The GDELT Project

Mapping The Media: A Geographic Lookup Of GDELT's Sources

The Datasets Of GDELT

Given GDELT's incredibly unique ability to peer across the world's languages courtesy of its mass machine translation infrastructure, a common application is to compare coverage of major events in different countries. Doing so requires the ability to place news outlets geographically in space.

At first glance, placing a news outlet on a map might seem simple – just place it where its headquarters or place of legal incorporation is. Thus, the New York Times would be placed in New York City, CNN in Atlanta and so on. The problem is that this approach breaks down quickly.

Take the simple example of the Los Angeles Times. If using "whois" domain registration information, historically one would find its website was registered to the Tribune Company in Chicago, Illinois. Similarly, the website for Nigerian news outlet Vanguard News was long registered to a residential address in the town of Bridgnorth, Shropshire, England, population 12,000, home to a legal entity called Africa Business Information Service.

What about just using the location of an outlet's physical offices, instead of its domain information? This too quickly runs into complications. African news service allAfrica has offices in Cape Town, Dakar, Abuja, Monrovia, Nairobi, and Washington, DC, yet their domain is registered to their DC office. In fact, looking globally, smaller news outlets in particular in many parts of the world are often registered to legal entities in other countries. Making matters even more difficult, an ever-increasing number of domains use so-called "domain privacy" shield companies that mask all of their information in whois databases, making it impossible to easily research their ownership and location. Examining incorporation and other legal document sources don't necessarily offer any clarity beyond domain registrations, since domains are frequently registered to the same foreign legal entities or offices.
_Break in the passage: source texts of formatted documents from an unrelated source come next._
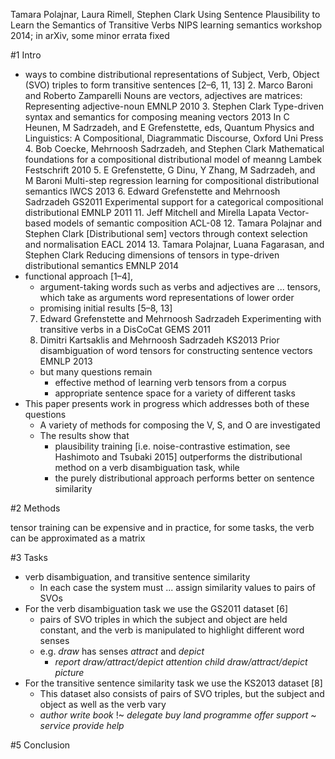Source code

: Tamara Polajnar, Laura Rimell, Stephen Clark
Using Sentence Plausibility to Learn the Semantics of Transitive Verbs
NIPS learning semantics workshop 2014; in arXiv, some minor errata fixed

#1 Intro

* ways to combine distributional representations of Subject, Verb, Object (SVO)
  triples to form transitive sentences [2–6, 11, 13]
  2. Marco Baroni and Roberto Zamparelli
    Nouns are vectors, adjectives are matrices: Representing adjective-noun
    EMNLP 2010
  3. Stephen Clark
    Type-driven syntax and semantics for composing meaning vectors
    2013 In C Heunen, M Sadrzadeh, and E Grefenstette, eds, Quantum Physics
    and Linguistics: A Compositional, Diagrammatic Discourse, Oxford Uni Press
  4. Bob Coecke, Mehrnoosh Sadrzadeh, and Stephen Clark
    Mathematical foundations for a compositional distributional model of meanng
    Lambek Festschrift 2010
  5. E Grefenstette, G Dinu, Y Zhang, M Sadrzadeh, and M Baroni
    Multi-step regression learning for compositional distributional semantics
    IWCS 2013
  6. Edward Grefenstette and Mehrnoosh Sadrzadeh GS2011
    Experimental support for a categorical compositional distributional
    EMNLP 2011
  11. Jeff Mitchell and Mirella Lapata
    Vector-based models of semantic composition
    ACL-08
  12. Tamara Polajnar and Stephen Clark
    [Distributional sem] vectors through context selection and normalisation
    EACL 2014
  13. Tamara Polajnar, Luana Fagarasan, and Stephen Clark
    Reducing dimensions of tensors in type-driven distributional semantics
    EMNLP 2014
* functional approach [1–4],
  * argument-taking words such as verbs and adjectives are ...  tensors,
    which take as arguments word representations of lower order
  * promising initial results [5–8, 13]
  7. Edward Grefenstette and Mehrnoosh Sadrzadeh
    Experimenting with transitive verbs in a DisCoCat
    GEMS 2011
  8. Dimitri Kartsaklis and Mehrnoosh Sadrzadeh KS2013
    Prior disambiguation of word tensors for constructing sentence vectors
    EMNLP 2013
  * but many questions remain
    * effective method of learning verb tensors from a corpus
    * appropriate sentence space for a variety of different tasks
* This paper presents work in progress which addresses both of these questions
  * A variety of methods for composing the V, S, and O are investigated
  * The results show that
    * plausibility training [i.e. noise-contrastive estimation, see Hashimoto
      and Tsubaki 2015] outperforms the distributional method on a verb
      disambiguation task, while
    * the purely distributional approach performs better on sentence similarity

#2 Methods

tensor training can be expensive and in practice, for some tasks, the verb can
be approximated as a matrix

#3 Tasks

* verb disambiguation, and transitive sentence similarity
  * In each case the system must ... assign similarity values to pairs of SVOs
* For the verb disambiguation task we use the GS2011 dataset [6]
  * pairs of SVO triples in which the subject and object are held constant, and
    the verb is manipulated to highlight different word senses
  * e.g. _draw_ has senses _attract_ and _depict_
    * _report draw/attract/depict attention_
      _child draw/attract/depict picture_
* For the transitive sentence similarity task we use the KS2013 dataset [8]
  * This dataset also consists of pairs of SVO triples, but the
    subject and object as well as the verb vary
  * _author write book_ !~  _delegate buy land_
    _programme offer support_ ~ _service provide help_

#5 Conclusion
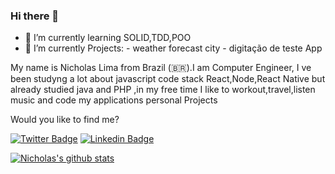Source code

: ### Hi there 👋

- 🌱 I’m currently learning SOLID,TDD,POO 
- 🌱 I’m currently Projects: 
          - weather forecast city 
          - digitação de teste App

My name is Nicholas Lima from Brazil (🇧🇷).I am Computer Engineer, I ve been studyng a lot about javascript code stack React,Node,React Native but already studied java and PHP 
,in my free time I like to workout,travel,listen music and code my applications personal Projects


Would you like to find me?

[![Twitter Badge](https://img.shields.io/badge/-Twitter-1ca0f1?style=flat-square&labelColor=1ca0f1&logo=twitter&logoColor=white&link=https://twitter.com/nichola58915429)](https://twitter.com/nichola58915429)
[![Linkedin Badge](https://img.shields.io/badge/-LinkedIn-blue?style=flat-square&logo=Linkedin&logoColor=white&link=https://www.linkedin.com/in/nicholas-lima-a360311bb/)](https://www.linkedin.com/in/nicholas-lima-a360311bb/)


[![Nicholas's github stats](https://github-readme-stats.vercel.app/api?username=nicholaslima&count_private=true)](https://github.com/nicholaslima)
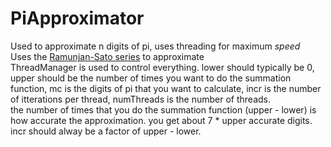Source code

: # PiApproximator
Used to approximate n digits of pi, uses threading for maximum <i>speed</i><br>
Uses the <a href=https://en.wikipedia.org/wiki/Ramanujan%E2%80%93Sato_series#Level_1>Ramunjan-Sato series</a> to approximate<br>
ThreadManager is used to control everything. lower should typically be 0, upper should be the number of times you want to do the summation function, mc is the digits of pi that you want to calculate, incr is the number of itterations per thread, numThreads is the number of threads.<br>
the number of times that you do the summation function (upper - lower) is how accurate the approximation. you get about 7 * upper accurate digits.<br>
incr should alway be a factor of upper - lower.<br>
Alternatively, one approach that has been used is to perform "IP geolocation" on the news outlets' servers to determine where its website is physically hosted. However, even before the era of consolidated cloud hosting, few news outlets ran their own server clusters in a machine room in their building – they outsourced to local hosting companies, which in turn typically outsourced to regional or US-based data centers. Today, of course, news outlet websites are even further consolidated.

TLD country information, such as ".uk" in a domain is useful, but the overwhelming majority of news outlets unfortunately don't carry such information. Moreover, some domains like ".co" have been largely taken over to indicate things unrelated to geographic location.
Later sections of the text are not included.